Нэнси улыбнулась, увидев, как он потрясен и чуть ли не обижен.
– Потому как ты нам всем по сердцу пришелся. – Она снова сжала зубами веточку тимьяна. – Только это секрет. Никому не проговорись, что я тебе сказала.
– Ни за что.
– Поклянись.
– Вот те крест.
Это книжка, вот это что, – сказала она. Будто книжка сама по себе редкость и содержание ее вовсе не имеет значения. Тедерь она перекатилась на спину, подальше от меня, и стала смотреть в небо; потом закрыла глаза. Дэниел смотрел на ее лицо – на ее щеки, на опущенные ресницы; на груди – уже вовсе не детские, обтянутые розовым ситцем, на босые ноги. Сорвал еще несколько травинок.
– Я тебе буду письма писать. Когда в школу уеду. Если только захочешь.
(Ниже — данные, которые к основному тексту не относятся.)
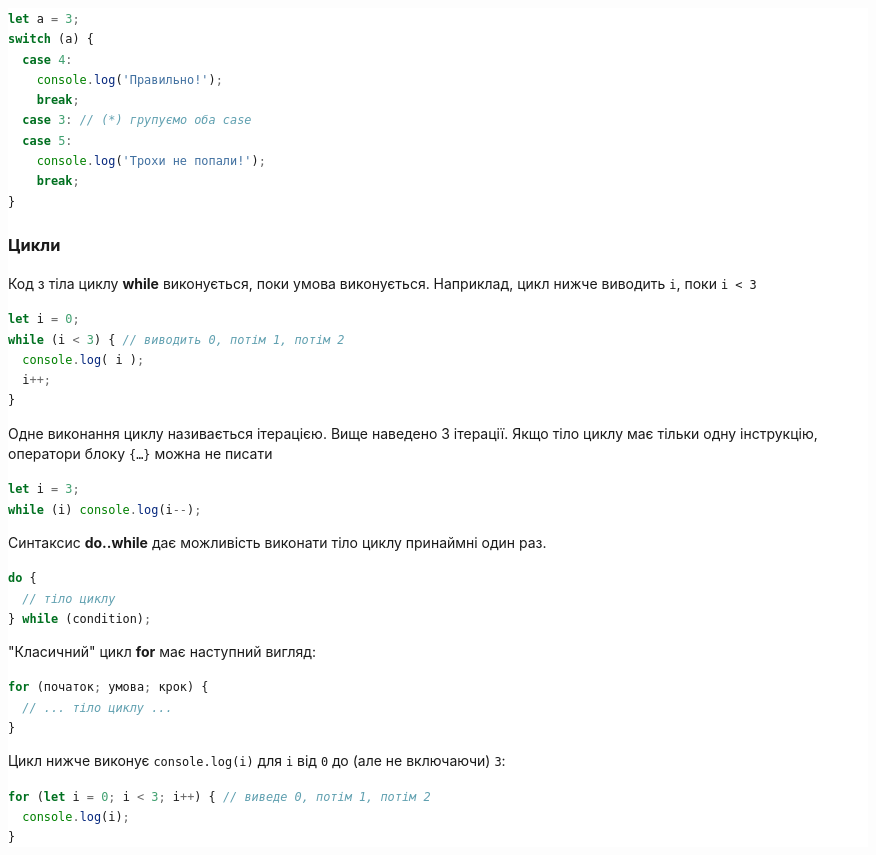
 ```javascript
let a = 3;
switch (a) {
  case 4:
    console.log('Правильно!');
    break;
  case 3: // (*) групуємо оба case
  case 5:
    console.log('Трохи не попали!');
    break;
}
```

### Цикли 

Код з тіла циклу **while** виконується, поки умова виконується. Наприклад, цикл нижче виводить `i`, поки `i < 3`       

```javascript
let i = 0;
while (i < 3) { // виводить 0, потім 1, потім 2
  console.log( i );
  i++;
}
```

Одне виконання циклу називається ітерацією. Вище наведено 3 ітерації.  Якщо тіло циклу має тільки одну інструкцію, оператори блоку `{…}` можна не писати                     

```javascript
let i = 3;
while (i) console.log(i--);
```

Синтаксис **do..while** дає можливість виконати тіло циклу принаймні один раз.

```javascript
do {
  // тіло циклу
} while (condition);
```

"Класичний" цикл **for** має наступний вигляд:

```javascript
for (початок; умова; крок) {
  // ... тіло циклу ...
}
```

Цикл нижче виконує `console.log(i)` для `i` від `0` до (але не включаючи) `3`:  

```javascript
for (let i = 0; i < 3; i++) { // виведе 0, потім 1, потім 2
  console.log(i);
}
```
– Je suis, tu es, il est. Amo, amas, amat287.
Теперь она оказалась совершенно непостижимой. К чему все это? Что все это должно означать?
– А ты мне отвечать будешь?
– Может, да, а может, и нет.
– Я хотел бы, чтоб да.
Но она не давала обещаний. Просто лежала так, с закрытыми глазами, будто совсем забыла, что он тут. Может, позволит ему себя поцеловать? Он вовсе не был уверен; все эти маневры – шаг вперед, шаг назад, замечает его, не замечает… Его непреодолимо тянуло преодолеть это крохотное пространство, этот кусочек дерна, наклониться к ней… но так же непреодолимо он был, словно Гулливер, связан сотнями нитей – условностями, семьей, собственным невежеством, всем на свете. А вдруг она засмеется, вдруг она его просто дразнит, подначивает, пусть, мол, он выставит себя на посмешище?